大阪の公立学校初となる国際バカロレア (ディプロマ・プログラム) の導入を予定している中高一貫校「大阪市立水都国際中学校・高等学校」が、2019年度に大阪市住之江区南港で開校します。
今回は、先日行われた学校説明会に参加して得た情報から、大阪市立水都国際中学校・高等学校 (以降、水都国際中高)がどのような学校なのかご紹介します。
大阪に“全国初”となる中高一貫校が誕生
大阪府の公立中高一貫校としては「大阪市立 咲くやこの花中学校・高等学校」、「大阪府立 富田林中学校・高等学校」があり、水都国際中高は3校目となりますが、「国際バカロレア (ディプロマ・プログラム) 」を導入 (予定) した公立中高一貫校としては府内初となります。
英語に興味を持つ方なら、「国際バカロレア」や「ディプロマ・プログラム」といった名称を聞いたことがある方もいらっしゃるかと思います。文部科学省Webサイトでは、次のように説明されています。
国際バカロレアのプログラム
IBプログラムは、アイデンティティー形成期にある年齢の児童生徒の発達ニーズとともに、学校が地域から求められる教育的要件、文化的状況や優先事項にも合わせられるよう、カリキュラムを編成している。

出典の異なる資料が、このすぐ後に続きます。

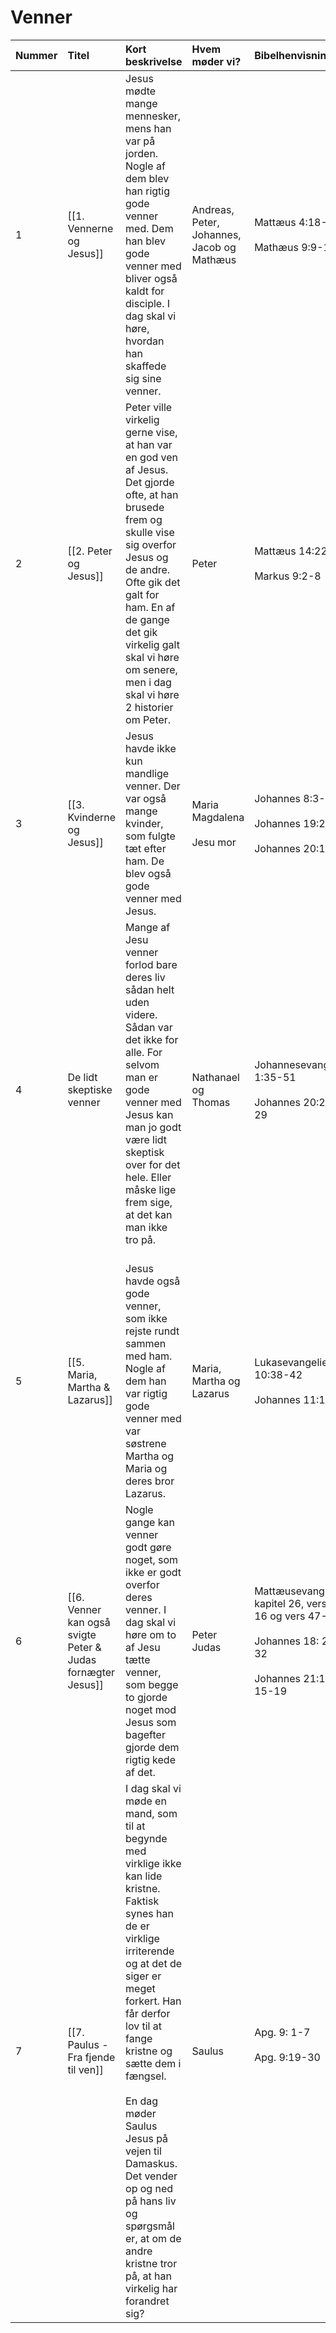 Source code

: # Venner

|  Nummer  |  Titel                                    |  Kort beskrivelse                                                                                                                                                                                                                                                                                                                                                                                                                                |  Hvem møder vi?                                     |  Bibelhenvisninger                                                                                                                                           |
|:---------|:------------------------------------------|:-------------------------------------------------------------------------------------------------------------------------------------------------------------------------------------------------------------------------------------------------------------------------------------------------------------------------------------------------------------------------------------------------------------------------------------------------|:----------------------------------------------------|:-------------------------------------------------------------------------------------------------------------------------------------------------------------|
|       1  | [[1. Vennerne og Jesus]] |  Jesus mødte mange mennesker, mens han var på jorden. Nogle af dem blev han rigtig gode venner med. Dem han blev gode venner med bliver også kaldt for disciple. I dag skal vi høre, hvordan han skaffede sig sine venner.                                                                                                                                                                                                                       |  Andreas, Peter, Johannes, Jacob og Mathæus         |  Mattæus 4:18-22<div><br></div><div>Mathæus 9:9-13<br></div>                                                                                                 |
|       2  |  [[2. Peter og Jesus]]                           |  Peter ville virkelig gerne vise, at han var en god ven af Jesus. Det gjorde ofte, at han brusede frem og skulle vise sig overfor Jesus og de andre. Ofte gik det galt for ham. En af de gange det gik virkelig galt skal vi høre om senere, men i dag skal vi høre 2 historier om Peter.                                                                                                                                                        |  Peter                                              |  Mattæus 14:22-33<div><br><div>Markus 9:2-8<br></div></div>                                                                                                  |
|       3  |  [[3. Kvinderne og Jesus]]                       |  Jesus havde ikke kun mandlige venner. Der var også mange kvinder, som fulgte tæt efter ham. De blev også gode venner med Jesus.                                                                                                                                                                                                                                                                                                                 |  Maria Magdalena<div><br></div><div>Jesu mor</div>  |  Johannes 8:3-10<div><br></div><div>Johannes 19:25,&nbsp;<br></div><div><br></div><div>Johannes 20:1-18<br></div>                                            |
|       4  |  De lidt skeptiske venner                 |  <div>Mange af Jesu venner forlod bare deres liv sådan helt uden videre. Sådan var det ikke for alle. For selvom man er gode venner med Jesus kan man jo godt være lidt skeptisk over for det hele. Eller måske lige frem sige, at det kan man ikke tro på.</div><div><br></div>                                                                                                                                                                 |  Nathanael og Thomas                                |  Johannesevangeliet 1:35-51<div><br></div><div>Johannes 20:24-29<br></div>                                                                                   |
|       5  |  [[5. Maria, Martha & Lazarus]]              |  Jesus havde også gode venner, som ikke rejste rundt sammen med ham. Nogle af dem han var rigtig gode venner med var søstrene Martha og Maria og deres bror Lazarus.                                                                                                                                                                                                                                                                             |  Maria, Martha og Lazarus                           |  Lukasevangeliet 10:38-42<div><br></div><div>Johannes 11:1-44<br></div>                                                                                      |
|       6  |  [[6. Venner kan også svigte Peter & Judas fornægter Jesus]]                         |  Nogle gange kan venner godt gøre noget, som ikke er godt overfor deres venner. I dag skal vi høre om to af Jesu tætte venner, som begge to gjorde noget mod Jesus som bagefter gjorde dem rigtig kede af det.                                                                                                                                                                                                                                   |  Peter<div>Judas</div>                              |  Mattæusevangeliet kapitel 26, vers 14-16 og vers 47-50<div><br></div><div>Johannes 18: 25-32<br></div><div><br></div><div>Johannes 21:1-7, 15-19<br></div>  |
|       7  |  [[7. Paulus - Fra fjende til ven]]              |  <div>I dag skal vi møde en mand, som til at begynde med virklige ikke kan lide kristne. Faktisk synes han de er virklige irriterende og at det de siger er meget forkert. Han får derfor lov til at fange kristne og sætte dem i fængsel.</div><div><br></div><div>En dag møder Saulus Jesus på vejen til Damaskus. Det vender op og ned på hans liv og spørgsmål er, at om de andre kristne tror på, at han virkelig har forandret sig?</div>  |  Saulus                                             |  Apg. 9: 1-7<div><br></div><div>Apg. 9:19-30<br></div><div><br></div>                                                                                        |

このため、PYPとMYPでは、主にカリキュラムの「枠組み」を提供している。一方、DPでは、世界中の大学への入学資格を生徒に授与することから、所定のカリキュラムが提供され、プログラムの規定が多くなっている。
ディプロマ・プログラム(DP)
DP (Diploma Programme) は16歳~19歳までを対象としており、所定のカリキュラムを2年間履修し、最終試験を経て所定の成績を収めると、国際的に認められる大学入学資格 (国際バカロレア資格) が取得可能なプログラムである。「日本語DP」の対象科目等を除き、英語、フランス語又はスペイン語で実施。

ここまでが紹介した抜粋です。